The data: Begin

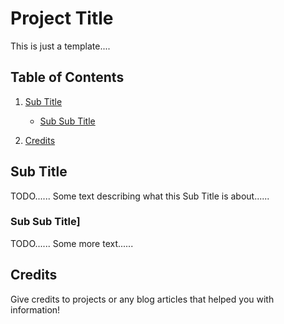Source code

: # Project Title

This is just a template....

## <a name='TOC'>Table of Contents</a>

1. [Sub Title](#link-1)
    * [Sub Sub Title](#link-1-1)

2. [Credits](#credits)

## <a name='link-1'>Sub Title</a>

TODO...... Some text describing what this Sub Title is about......

### <a name='link-1-1'>Sub Sub Title]</a>

TODO...... Some more text......


## <a name='credits'>Credits</a>

Give credits to projects or any blog articles that helped you with information!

The data: End

Brief:
Please return, exactly as written, the line containing "2. [Credits](#credits)" and every line after it through the end of the records above, and nothing else.

Problem solution:
2. [Credits](#credits)

## <a name='link-1'>Sub Title</a>

TODO...... Some text describing what this Sub Title is about......

### <a name='link-1-1'>Sub Sub Title]</a>

TODO...... Some more text......


## <a name='credits'>Credits</a>

Give credits to projects or any blog articles that helped you with information!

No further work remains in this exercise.